§ DATA FOR REVIEW:

Content starts

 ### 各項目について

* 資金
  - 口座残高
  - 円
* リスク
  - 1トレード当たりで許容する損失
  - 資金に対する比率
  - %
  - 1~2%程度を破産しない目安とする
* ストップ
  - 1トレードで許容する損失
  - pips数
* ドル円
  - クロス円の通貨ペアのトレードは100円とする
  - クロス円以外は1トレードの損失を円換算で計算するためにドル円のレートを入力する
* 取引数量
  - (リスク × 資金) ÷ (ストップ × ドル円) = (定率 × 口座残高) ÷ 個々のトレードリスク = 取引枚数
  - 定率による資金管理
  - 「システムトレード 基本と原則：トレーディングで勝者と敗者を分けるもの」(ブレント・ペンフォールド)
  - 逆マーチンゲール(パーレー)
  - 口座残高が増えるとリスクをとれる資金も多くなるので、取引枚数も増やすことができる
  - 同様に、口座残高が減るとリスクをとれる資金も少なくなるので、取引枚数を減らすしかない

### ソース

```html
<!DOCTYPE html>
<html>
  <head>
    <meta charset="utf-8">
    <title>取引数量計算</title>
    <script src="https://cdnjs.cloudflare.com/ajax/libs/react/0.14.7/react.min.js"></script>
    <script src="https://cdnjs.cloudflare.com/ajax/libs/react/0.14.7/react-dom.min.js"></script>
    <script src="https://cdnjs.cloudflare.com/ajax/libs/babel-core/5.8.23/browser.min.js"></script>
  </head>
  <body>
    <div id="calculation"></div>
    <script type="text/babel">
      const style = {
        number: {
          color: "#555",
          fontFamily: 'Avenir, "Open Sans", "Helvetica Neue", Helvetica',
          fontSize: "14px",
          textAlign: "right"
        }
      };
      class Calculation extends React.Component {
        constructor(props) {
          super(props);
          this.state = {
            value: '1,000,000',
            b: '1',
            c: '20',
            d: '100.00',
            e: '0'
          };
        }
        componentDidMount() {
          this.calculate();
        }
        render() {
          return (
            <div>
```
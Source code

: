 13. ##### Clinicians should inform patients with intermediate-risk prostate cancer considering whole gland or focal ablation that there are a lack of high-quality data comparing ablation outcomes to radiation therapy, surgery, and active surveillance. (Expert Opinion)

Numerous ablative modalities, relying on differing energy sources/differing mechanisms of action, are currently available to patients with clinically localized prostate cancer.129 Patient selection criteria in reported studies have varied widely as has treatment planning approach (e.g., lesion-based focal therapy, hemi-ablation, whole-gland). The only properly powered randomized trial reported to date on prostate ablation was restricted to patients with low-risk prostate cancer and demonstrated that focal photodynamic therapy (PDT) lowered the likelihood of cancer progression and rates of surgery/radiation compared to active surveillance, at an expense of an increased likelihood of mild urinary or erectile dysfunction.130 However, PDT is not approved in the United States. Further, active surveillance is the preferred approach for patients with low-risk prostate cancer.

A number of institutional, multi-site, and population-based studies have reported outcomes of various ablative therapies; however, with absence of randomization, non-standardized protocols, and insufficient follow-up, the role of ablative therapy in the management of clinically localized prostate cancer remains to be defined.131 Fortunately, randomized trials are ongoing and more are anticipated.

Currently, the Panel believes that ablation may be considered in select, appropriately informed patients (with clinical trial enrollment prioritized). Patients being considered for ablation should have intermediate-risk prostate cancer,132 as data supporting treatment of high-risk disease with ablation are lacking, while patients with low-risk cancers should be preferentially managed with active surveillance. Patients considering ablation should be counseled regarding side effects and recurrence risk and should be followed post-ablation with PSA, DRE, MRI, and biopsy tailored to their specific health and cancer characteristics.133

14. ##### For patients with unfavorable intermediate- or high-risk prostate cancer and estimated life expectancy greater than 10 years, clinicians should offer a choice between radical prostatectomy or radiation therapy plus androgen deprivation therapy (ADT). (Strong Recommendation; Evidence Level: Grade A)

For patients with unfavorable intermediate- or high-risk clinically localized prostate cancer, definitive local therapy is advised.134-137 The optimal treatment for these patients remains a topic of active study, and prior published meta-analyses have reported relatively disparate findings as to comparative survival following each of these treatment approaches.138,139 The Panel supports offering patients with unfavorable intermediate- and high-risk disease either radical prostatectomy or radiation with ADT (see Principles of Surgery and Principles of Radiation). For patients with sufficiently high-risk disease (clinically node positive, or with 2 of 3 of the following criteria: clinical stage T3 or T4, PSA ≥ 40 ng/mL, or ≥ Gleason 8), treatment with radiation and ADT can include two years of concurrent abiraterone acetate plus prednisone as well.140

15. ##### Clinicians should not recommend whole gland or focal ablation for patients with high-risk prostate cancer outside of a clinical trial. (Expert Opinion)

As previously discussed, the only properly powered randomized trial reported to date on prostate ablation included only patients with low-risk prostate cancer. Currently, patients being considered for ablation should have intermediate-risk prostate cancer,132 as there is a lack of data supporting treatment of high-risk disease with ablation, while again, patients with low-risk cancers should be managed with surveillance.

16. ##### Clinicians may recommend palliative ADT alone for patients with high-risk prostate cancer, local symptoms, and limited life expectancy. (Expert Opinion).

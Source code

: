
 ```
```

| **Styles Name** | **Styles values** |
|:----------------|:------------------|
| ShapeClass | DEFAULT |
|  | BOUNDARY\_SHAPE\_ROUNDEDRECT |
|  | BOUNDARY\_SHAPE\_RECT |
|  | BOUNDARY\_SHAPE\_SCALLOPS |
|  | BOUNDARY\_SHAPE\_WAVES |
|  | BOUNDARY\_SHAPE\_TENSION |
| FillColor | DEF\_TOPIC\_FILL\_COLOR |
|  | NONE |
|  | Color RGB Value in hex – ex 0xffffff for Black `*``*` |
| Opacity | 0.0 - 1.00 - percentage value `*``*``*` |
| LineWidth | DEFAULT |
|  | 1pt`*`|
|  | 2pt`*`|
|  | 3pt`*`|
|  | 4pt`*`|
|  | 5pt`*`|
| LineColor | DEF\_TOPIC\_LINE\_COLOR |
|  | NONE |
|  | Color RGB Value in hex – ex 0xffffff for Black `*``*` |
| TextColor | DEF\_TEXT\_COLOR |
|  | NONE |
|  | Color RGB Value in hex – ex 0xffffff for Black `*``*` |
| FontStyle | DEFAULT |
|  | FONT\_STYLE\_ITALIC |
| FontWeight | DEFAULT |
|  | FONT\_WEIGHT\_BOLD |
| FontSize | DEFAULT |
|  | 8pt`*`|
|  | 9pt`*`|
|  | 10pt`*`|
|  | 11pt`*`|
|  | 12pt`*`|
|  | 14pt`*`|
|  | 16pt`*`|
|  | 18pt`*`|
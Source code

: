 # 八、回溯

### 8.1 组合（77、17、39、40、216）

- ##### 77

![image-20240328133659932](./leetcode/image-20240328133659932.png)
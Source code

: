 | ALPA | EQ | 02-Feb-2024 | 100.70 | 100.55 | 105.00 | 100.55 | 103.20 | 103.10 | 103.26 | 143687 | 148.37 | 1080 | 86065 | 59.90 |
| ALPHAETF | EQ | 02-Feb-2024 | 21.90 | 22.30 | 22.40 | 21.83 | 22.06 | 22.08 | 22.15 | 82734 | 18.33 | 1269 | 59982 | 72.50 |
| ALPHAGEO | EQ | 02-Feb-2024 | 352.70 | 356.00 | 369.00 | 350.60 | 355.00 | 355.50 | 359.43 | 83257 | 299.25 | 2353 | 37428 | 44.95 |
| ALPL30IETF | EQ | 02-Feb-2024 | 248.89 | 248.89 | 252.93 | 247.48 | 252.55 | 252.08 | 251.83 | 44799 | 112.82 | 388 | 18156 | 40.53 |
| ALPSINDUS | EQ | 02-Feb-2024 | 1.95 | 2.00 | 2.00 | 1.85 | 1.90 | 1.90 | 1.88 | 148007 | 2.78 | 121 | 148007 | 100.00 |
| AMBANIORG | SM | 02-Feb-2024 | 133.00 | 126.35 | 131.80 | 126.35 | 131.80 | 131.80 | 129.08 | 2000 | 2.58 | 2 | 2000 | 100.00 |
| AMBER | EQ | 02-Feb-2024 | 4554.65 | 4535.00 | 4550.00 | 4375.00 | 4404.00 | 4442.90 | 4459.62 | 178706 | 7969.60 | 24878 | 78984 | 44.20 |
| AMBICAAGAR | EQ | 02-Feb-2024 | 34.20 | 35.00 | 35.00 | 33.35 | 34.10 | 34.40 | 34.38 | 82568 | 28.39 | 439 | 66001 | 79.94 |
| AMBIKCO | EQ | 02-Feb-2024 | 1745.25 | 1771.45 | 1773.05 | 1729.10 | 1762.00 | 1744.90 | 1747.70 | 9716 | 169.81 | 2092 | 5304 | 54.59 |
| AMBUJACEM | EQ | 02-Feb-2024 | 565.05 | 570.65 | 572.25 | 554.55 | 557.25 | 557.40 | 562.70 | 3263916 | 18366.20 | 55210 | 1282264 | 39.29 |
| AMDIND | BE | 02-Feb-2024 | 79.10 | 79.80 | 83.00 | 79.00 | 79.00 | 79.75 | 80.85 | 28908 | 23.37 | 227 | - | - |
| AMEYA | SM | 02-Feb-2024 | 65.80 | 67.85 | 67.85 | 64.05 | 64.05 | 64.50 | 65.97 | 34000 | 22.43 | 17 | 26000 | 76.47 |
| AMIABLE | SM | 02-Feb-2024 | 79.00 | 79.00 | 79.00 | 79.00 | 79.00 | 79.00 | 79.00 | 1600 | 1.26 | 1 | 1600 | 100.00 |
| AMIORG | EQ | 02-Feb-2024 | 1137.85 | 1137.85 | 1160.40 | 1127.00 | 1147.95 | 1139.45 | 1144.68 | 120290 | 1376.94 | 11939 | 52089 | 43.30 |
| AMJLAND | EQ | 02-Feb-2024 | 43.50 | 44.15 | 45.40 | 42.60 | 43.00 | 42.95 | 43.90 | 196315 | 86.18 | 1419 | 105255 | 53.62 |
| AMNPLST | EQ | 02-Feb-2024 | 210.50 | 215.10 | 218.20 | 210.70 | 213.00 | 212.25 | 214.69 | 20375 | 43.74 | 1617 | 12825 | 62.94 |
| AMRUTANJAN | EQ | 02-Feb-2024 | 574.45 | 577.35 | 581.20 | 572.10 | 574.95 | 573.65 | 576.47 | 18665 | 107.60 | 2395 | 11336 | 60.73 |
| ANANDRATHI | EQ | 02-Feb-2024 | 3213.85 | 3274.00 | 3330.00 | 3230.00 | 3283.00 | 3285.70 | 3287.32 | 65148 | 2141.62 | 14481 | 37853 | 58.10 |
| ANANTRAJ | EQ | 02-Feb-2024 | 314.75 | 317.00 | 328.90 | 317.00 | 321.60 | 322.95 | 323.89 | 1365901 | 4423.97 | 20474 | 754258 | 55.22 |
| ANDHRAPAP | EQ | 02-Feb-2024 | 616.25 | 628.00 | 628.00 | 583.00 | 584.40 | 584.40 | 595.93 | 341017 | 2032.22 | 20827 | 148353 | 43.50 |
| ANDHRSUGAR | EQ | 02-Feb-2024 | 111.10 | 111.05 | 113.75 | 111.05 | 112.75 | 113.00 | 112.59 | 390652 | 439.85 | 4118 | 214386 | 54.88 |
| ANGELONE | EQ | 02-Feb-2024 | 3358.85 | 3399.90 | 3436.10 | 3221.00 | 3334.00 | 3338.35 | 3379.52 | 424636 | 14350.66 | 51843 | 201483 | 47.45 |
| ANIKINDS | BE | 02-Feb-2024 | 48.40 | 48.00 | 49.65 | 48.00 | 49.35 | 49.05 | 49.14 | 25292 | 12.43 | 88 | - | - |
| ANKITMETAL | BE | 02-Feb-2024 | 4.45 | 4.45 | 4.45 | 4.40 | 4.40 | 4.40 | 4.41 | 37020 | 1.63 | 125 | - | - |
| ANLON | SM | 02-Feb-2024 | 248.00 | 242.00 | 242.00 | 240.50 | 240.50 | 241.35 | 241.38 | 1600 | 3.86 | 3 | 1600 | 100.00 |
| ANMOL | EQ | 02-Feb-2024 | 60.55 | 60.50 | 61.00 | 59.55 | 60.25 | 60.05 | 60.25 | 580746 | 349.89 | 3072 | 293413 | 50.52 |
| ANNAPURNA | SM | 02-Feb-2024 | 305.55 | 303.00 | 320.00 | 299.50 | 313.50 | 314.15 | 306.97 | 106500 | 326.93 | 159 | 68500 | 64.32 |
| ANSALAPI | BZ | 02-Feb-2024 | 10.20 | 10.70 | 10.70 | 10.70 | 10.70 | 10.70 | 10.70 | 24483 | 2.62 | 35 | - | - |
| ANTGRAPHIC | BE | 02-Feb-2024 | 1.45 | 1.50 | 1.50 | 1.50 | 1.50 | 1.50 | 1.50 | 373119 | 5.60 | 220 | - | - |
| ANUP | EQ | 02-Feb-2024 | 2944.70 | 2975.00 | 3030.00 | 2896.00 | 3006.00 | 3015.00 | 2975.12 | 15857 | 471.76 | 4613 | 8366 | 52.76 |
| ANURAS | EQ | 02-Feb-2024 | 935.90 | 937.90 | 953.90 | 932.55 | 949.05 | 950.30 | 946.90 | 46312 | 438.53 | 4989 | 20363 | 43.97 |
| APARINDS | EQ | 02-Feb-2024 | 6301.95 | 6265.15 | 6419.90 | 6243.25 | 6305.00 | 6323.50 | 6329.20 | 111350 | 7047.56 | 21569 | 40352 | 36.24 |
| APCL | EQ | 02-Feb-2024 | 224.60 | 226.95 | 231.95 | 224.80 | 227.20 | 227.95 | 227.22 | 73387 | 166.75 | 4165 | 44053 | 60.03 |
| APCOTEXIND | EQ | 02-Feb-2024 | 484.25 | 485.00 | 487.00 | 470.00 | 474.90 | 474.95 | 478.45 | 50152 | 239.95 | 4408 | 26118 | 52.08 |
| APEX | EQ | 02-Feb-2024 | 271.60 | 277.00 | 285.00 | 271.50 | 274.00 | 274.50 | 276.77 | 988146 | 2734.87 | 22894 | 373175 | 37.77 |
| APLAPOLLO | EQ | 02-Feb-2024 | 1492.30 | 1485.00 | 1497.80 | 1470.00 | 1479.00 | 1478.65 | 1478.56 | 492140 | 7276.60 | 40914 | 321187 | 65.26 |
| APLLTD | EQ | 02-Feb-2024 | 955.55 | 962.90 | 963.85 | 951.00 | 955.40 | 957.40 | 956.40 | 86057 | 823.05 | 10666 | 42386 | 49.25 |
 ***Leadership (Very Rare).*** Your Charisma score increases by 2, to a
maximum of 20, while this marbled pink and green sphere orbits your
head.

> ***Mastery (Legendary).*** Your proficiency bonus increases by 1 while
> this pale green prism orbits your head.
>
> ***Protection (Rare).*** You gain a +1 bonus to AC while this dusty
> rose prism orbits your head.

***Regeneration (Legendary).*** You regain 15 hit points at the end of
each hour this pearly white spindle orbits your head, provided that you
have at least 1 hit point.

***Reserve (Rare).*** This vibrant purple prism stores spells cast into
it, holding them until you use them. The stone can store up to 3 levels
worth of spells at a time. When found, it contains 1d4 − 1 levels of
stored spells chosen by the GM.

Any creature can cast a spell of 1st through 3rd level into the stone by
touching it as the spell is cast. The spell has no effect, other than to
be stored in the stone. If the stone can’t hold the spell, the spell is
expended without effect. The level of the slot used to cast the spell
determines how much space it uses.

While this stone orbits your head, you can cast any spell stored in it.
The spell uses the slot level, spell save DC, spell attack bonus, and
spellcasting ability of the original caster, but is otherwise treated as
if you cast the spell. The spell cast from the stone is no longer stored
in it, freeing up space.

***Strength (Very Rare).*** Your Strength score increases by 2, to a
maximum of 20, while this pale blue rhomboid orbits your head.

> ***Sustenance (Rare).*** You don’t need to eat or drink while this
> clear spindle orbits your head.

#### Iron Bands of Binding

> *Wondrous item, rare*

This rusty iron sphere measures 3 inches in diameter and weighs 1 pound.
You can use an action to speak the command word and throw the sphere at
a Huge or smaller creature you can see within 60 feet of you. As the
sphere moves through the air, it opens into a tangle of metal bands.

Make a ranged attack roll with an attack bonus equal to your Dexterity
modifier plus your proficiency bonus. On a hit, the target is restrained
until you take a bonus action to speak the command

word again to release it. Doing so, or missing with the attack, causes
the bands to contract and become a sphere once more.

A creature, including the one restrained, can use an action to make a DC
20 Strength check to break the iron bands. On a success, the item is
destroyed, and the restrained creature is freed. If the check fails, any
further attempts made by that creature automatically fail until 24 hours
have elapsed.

Content ends

§ EXERCISE OBJECTIVE:
Only the lines from the one containing "sphere moves through" through the one containing "word again to" are to be retyped, both boundary lines included, with no other material.

§ REPLY TO THE EXERCISE:
sphere moves through the air, it opens into a tangle of metal bands.

Make a ranged attack roll with an attack bonus equal to your Dexterity
modifier plus your proficiency bonus. On a hit, the target is restrained
until you take a bonus action to speak the command

word again to release it. Doing so, or missing with the attack, causes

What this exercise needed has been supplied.